– Time Passes, Hearts Heal, but Memories last Forever
THE Foster and District Community came together last Monday, November 11, to pay tribute to those who served Australia in times of war, including those who served in Iraq and East Timor and those still deployed to Afghanistan, as well as Australian Military involved in peace keeping forces.
The presence of those who attended the Foster RSL Sub-Branch’s service in Foster on Monday demonstrated the gratitude and respect Australians have for their fellow countrymen and women who fought to keep our country safe. Some 300 people attended the service, the number being greatly boosted by Foster Secondary College students. Traders in nearby shops left their businesses to follow the service from the footpath. The RSL thanks them for their respect for the occasion, along with both Secondary College and Primary school students for attending and for laying wreaths at the Cenotaph.
RSL president and Vietnam veteran Bruce Lester led the service. In his address Mr Lester spoke of Australia’s war service to the nation, mentioning each of the wars: WW1, WW11, Korea, Vietnam and Afghanistan. The total loss of Australian service personnel during this time amounted to more than 100,000, mainly young men. “The heavy loss of WW1 soldiers was deeply felt in places such as Foster”, he said, “leaving a big gap in small communities”.
Warrant Officer (ret) Ian Sutton attended the flag, and bugler Felicity Waite played the haunting notes of The Last Post and Reveille on a WW1 bugle.
Members of the community also placed wreaths in memory of loved ones who served Australia.
At the end of formalities Mr Lester issued an invitation to those present to share a sausage barbecue at the RSL rooms.
THE whole Fish Creek Primary School community attended the service at Fish Creek led by RSL President Mike Lovell and Maurie Aitken.
It was certainly appreciated by the older members of not only the Fish Creek RSL, but also the older generation who were in attendance. The children of today will keep the spirit of the ANZAC’s alive, commented one local.
The service, held at the Rock of Remembrance, which is looking a picture, due to the ongoing maintenance of the South Gippsland Shire and the children of the local primary school, was brief, but moving as the Last Post echoed out in Fish Creek’s Falls Road.
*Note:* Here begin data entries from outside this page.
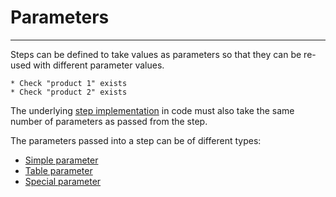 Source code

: # Parameters
---
Steps can be defined to take values as parameters so that they can be re-used with different parameter values.

```
* Check "product 1" exists
* Check "product 2" exists
```

The underlying [step implementation](language_features/step_implementations.md) in code must also take the same number of parameters as passed from the step.

The parameters passed into a step can be of different types:
- [Simple parameter](gauge_terminologies/parameters/simple_parameters.md)
- [Table parameter](gauge_terminologies/parameters/table_parameters.md)
- [Special parameter](gauge_terminologies/parameters/special_parameters.md)
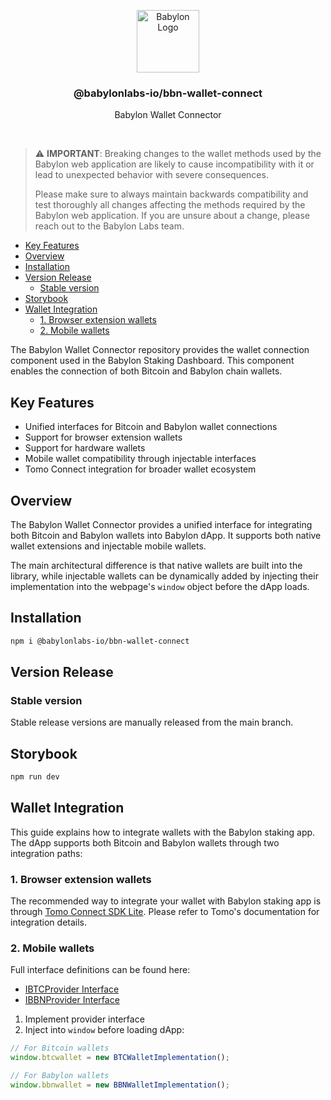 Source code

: <p align="center">
    <img
        alt="Babylon Logo"
        src="https://github.com/user-attachments/assets/b21652b5-847d-48b2-89a7-0f0969a50900"
        width="100"
    />
    <h3 align="center">@babylonlabs-io/bbn-wallet-connect</h3>
    <p align="center">Babylon Wallet Connector</p>
</p>
<br/>

> ⚠️ **IMPORTANT**: Breaking changes to the wallet methods used by the Babylon
> web application are likely to cause incompatibility with it or lead to
> unexpected behavior with severe consequences.
>
> Please make sure to always maintain backwards compatibility and test
> thoroughly all changes affecting the methods required by the Babylon web
> application. If you are unsure about a change, please reach out to the Babylon
> Labs team.

- [Key Features](#key-features)
- [Overview](#overview)
- [Installation](#installation)
- [Version Release](#version-release)
  - [Stable version](#stable-version)
- [Storybook](#storybook)
- [Wallet Integration](#wallet-integration)
  - [1. Browser extension wallets](#1-browser-extension-wallets)
  - [2. Mobile wallets](#2-mobile-wallets)

The Babylon Wallet Connector repository provides the wallet connection component
used in the Babylon Staking Dashboard. This component enables the connection of
both Bitcoin and Babylon chain wallets.

## Key Features

- Unified interfaces for Bitcoin and Babylon wallet connections
- Support for browser extension wallets
- Support for hardware wallets
- Mobile wallet compatibility through injectable interfaces
- Tomo Connect integration for broader wallet ecosystem

## Overview

The Babylon Wallet Connector provides a unified interface for integrating both
Bitcoin and Babylon wallets into Babylon dApp. It supports both native wallet
extensions and injectable mobile wallets.

The main architectural difference is that native wallets are built into the
library, while injectable wallets can be dynamically added by injecting their
implementation into the webpage's `window` object before the dApp loads.

## Installation

```bash
npm i @babylonlabs-io/bbn-wallet-connect
```

## Version Release

### Stable version

Stable release versions are manually released from the main branch.

## Storybook

```bash
npm run dev
```

## Wallet Integration

This guide explains how to integrate wallets with the Babylon staking app. The
dApp supports both Bitcoin and Babylon wallets through two integration paths:

### 1. Browser extension wallets

The recommended way to integrate your wallet with Babylon staking app is through
[Tomo Connect SDK Lite](https://docs.tomo.inc/tomo-sdk/tomo-connect-sdk-lite).
Please refer to Tomo's documentation for integration details.

### 2. Mobile wallets

Full interface definitions can be found here:

- [IBTCProvider Interface](https://github.com/babylonlabs-io/bbn-wallet-connect/blob/main/src/core/types.ts#L140)
- [IBBNProvider Interface](https://github.com/babylonlabs-io/bbn-wallet-connect/blob/main/src/core/types.ts#L223)

1. Implement provider interface
2. Inject into `window` before loading dApp:

```ts
// For Bitcoin wallets
window.btcwallet = new BTCWalletImplementation();

// For Babylon wallets
window.bbnwallet = new BBNWalletImplementation();
```
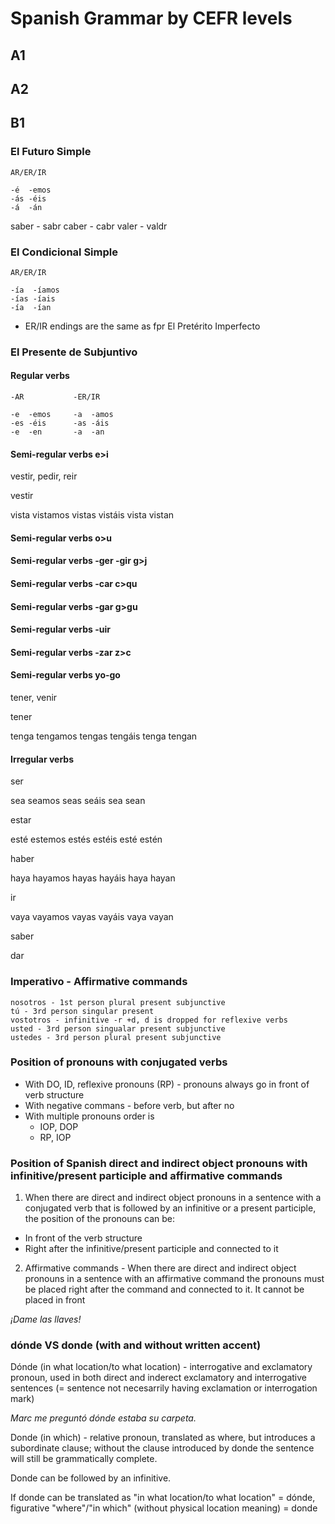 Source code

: # Spanish Grammar by CEFR levels

## A1

## A2

## B1

### El Futuro Simple

```
AR/ER/IR

-é  -emos
-ás -éis
-á  -án
```

saber - sabr
caber - cabr
valer - valdr

### El Condicional Simple

```
AR/ER/IR

-ía  -íamos
-ías -íais
-ía  -ían
```

* ER/IR endings are the same as fpr El Pretérito Imperfecto

### El Presente de Subjuntivo

#### Regular verbs

```
-AR           -ER/IR

-e  -emos     -a  -amos
-es -éis      -as -áis
-e  -en       -a  -an
```

#### Semi-regular verbs e>i

vestir, pedir, reir

vestir

vista  vistamos
vistas vistáis
vista  vistan

#### Semi-regular verbs o>u

#### Semi-regular verbs -ger -gir  g>j

#### Semi-regular verbs -car c>qu

#### Semi-regular verbs -gar g>gu

#### Semi-regular verbs -uir

#### Semi-regular verbs -zar z>c

#### Semi-regular verbs yo-go

tener, venir

tener

tenga  tengamos
tengas tengáis
tenga  tengan

#### Irregular verbs

ser

sea  seamos
seas seáis
sea  sean

estar

esté  estemos
estés estéis
esté  estén

haber

haya  hayamos
hayas hayáis
haya  hayan

ir

vaya  vayamos
vayas vayáis
vaya  vayan

saber

dar

### Imperativo - Affirmative commands

```
nosotros - 1st person plural present subjunctive
tú - 3rd person singular present
vostotros - infinitive -r +d, d is dropped for reflexive verbs
usted - 3rd person singualar present subjunctive
ustedes - 3rd person plural present subjunctive
```

### Position of pronouns with conjugated verbs

- With DO, ID, reflexive pronouns (RP) - pronouns always go in front of verb structure
- With negative commans - before verb, but after no
- With multiple pronouns order is
  - IOP, DOP
  - RP, IOP

### Position of Spanish direct and indirect object pronouns with infinitive/present participle and affirmative commands

1. When there are direct and indirect object pronouns in a sentence with a conjugated verb that is followed by an infinitive or a present participle, the position of the pronouns can be:

- In front of the verb structure
- Right after the infinitive/present participle and connected to it

2. Affirmative commands - When there are direct and indirect object pronouns in a sentence with an affirmative command the pronouns must be placed right after the command and connected to it. It cannot be placed in front

*¡Dame las llaves!*


### dónde VS donde (with and without written accent)

Dónde (in what location/to what location) - interrogative and exclamatory pronoun, used in both direct and inderect exclamatory and interrogative sentences (= sentence not necesarrily having exclamation or interrogation mark)

*Marc me preguntó dónde estaba su carpeta.*

Donde (in which) - relative pronoun, translated as where, but introduces a subordinate clause; without the clause introduced by donde the sentence will still be grammatically complete.

Donde can be followed by an infinitive.

If donde can be translated as "in what location/to what location" = dónde, figurative "where"/"in which" (without physical location meaning) = donde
The roses in particular, the red ones which represents the blood of the soldiers and the white ones, the nurses who served and died, looked splended for the occasion. They are also named after well known Fish Creek residents.
Lest We Forget!
Red and white roses in full bloom beside the scarlet of a handmade Flanders poppy on a white cross for each one of those locals who served and lost their lives in World War One formed a poignant background to Toora’s Armistice Day service.
All of the students and staff from Toora Primary School assembled at the Toora Cenotaph at the intersection of the South Gippsland Highway and Stanley Street just before 11 am on Monday, where the Australia flag stood at half-mast.
They joined members of the Toora Returned and Services League sub-branch and the local community who gathered for a short but moving service led by the Toora RSL’s Rod Coughran-Lane.
“Today we have time to reflect on those who died and served for the Australian cause,” he said.
“At 5 am on November 11, 1918, three representatives of the German Army accepted the terms of the Armistice and at 11 am the guns fell silent on the Western Front after four years of war.”
Mr Coughran-Lane read the Ode of Rembrance from Laurence Binyon’s famous poem For the Fallen before a minute’s silence was observed and recordings of The Last Post and Reveille were played.
Wreaths were laid at the foot of the cenotaph in memory those lost in World War One, World War Two, Korea, Malaya and Vietnam among other conflicts, while a small sheaf of native flowers was left for the nurses who also served in all theatres.
Three school students placed a bright wreath of their own in honour of service people everywhere.